Артур в определенном смысле побаивался ее — Хилари была проницательной и расчетливой не по годам, готовой самозабвенно защищать сестер. Известие о самоубийстве отца она приняла стоически, почти не плакала и успокаивала Александру, объясняя, что папочка ушел на небо, чтобы быть с мамулей. Александре трудно было все это понять. В конце концов, ей было всего пить лет, но Хилари изо всех сил старалась, чтобы младшие сестры как можно меньше страдали от отсутствия родителей. Казалось, что Соланж, уходя, поручила ей заботу о сестрах.
— А почему мы до сих пор не знаем тетю Эйлен? Папа что, не любил ее?

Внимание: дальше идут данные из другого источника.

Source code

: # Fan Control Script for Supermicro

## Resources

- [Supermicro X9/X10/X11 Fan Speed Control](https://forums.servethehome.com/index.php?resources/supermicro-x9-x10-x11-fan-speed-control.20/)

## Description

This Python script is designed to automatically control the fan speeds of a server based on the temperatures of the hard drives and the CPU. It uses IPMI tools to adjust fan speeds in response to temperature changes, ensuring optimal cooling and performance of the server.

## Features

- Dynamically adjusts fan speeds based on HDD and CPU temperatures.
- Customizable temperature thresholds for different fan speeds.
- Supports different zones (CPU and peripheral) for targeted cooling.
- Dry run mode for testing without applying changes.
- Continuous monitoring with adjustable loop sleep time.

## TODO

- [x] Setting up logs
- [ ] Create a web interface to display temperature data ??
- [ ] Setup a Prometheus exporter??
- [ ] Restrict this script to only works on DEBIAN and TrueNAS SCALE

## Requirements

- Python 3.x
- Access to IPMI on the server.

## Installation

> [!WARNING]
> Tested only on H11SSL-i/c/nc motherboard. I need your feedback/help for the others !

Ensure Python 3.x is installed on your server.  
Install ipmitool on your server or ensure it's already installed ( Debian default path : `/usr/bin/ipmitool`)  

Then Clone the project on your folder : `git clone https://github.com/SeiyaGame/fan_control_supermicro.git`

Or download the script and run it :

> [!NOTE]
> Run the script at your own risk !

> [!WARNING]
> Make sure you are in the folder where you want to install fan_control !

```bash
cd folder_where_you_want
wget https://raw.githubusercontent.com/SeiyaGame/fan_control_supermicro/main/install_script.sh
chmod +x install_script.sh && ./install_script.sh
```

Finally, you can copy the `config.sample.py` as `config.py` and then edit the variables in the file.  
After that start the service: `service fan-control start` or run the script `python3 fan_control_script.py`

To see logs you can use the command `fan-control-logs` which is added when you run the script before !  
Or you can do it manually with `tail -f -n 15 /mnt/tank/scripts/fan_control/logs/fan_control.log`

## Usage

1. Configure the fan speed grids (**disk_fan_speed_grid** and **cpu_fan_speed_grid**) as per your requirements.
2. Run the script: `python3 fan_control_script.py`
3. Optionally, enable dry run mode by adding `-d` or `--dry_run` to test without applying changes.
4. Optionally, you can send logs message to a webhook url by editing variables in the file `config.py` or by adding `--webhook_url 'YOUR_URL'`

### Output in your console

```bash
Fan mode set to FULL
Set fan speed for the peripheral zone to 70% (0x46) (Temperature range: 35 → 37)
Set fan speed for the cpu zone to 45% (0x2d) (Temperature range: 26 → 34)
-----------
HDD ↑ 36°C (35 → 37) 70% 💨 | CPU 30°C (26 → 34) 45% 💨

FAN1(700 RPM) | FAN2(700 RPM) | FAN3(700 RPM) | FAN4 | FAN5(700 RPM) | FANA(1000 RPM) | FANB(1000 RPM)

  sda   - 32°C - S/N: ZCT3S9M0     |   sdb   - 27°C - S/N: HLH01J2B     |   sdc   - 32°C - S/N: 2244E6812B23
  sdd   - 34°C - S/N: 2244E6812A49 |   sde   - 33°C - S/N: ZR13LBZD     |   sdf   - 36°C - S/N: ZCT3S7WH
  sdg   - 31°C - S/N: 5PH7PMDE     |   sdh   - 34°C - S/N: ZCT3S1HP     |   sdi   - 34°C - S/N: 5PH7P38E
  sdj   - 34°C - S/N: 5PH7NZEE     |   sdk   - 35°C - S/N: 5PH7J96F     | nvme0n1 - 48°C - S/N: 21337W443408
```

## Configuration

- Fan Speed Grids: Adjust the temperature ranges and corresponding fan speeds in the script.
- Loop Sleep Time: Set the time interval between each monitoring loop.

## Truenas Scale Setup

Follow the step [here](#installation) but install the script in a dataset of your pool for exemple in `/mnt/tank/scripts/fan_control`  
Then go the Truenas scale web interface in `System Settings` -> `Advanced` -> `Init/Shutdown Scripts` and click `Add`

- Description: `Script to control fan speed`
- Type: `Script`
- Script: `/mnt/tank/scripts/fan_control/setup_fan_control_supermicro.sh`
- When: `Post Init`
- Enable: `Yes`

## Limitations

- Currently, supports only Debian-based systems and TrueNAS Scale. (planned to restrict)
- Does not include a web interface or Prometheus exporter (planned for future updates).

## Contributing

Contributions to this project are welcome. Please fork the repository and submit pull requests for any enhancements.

Она была столь же восприимчива, как ее мать, и моментально реагировала на любое отсутствие логики. Лучистый взгляд ее глаз напоминал Артуру Соланж.
— Да, Хилари, они не были особенно близки, но это не значит, что тетя Эйлен плохой человек.
Хилари кивнула, не желая с ним спорить. Но нетрудно было отгадать ее мысли, когда Артур привез их в Чарлстаун.
Тетка жила в мрачном, темном переулке. Маленький щитовой дом без ставен, которые оторвали резкие ветра. Краска всюду облупилась от стен, двор зарос сорняками, две ступени крыльца были сломаны. Вид у этого жилища был совсем непривлекательный.
Хилари поднялась на крыльцо, держа за руку Александру; Артур нес малышку. Няня тоже с ними приехала, но должна была вернуться вместе с Артуром в Нью-Йорк.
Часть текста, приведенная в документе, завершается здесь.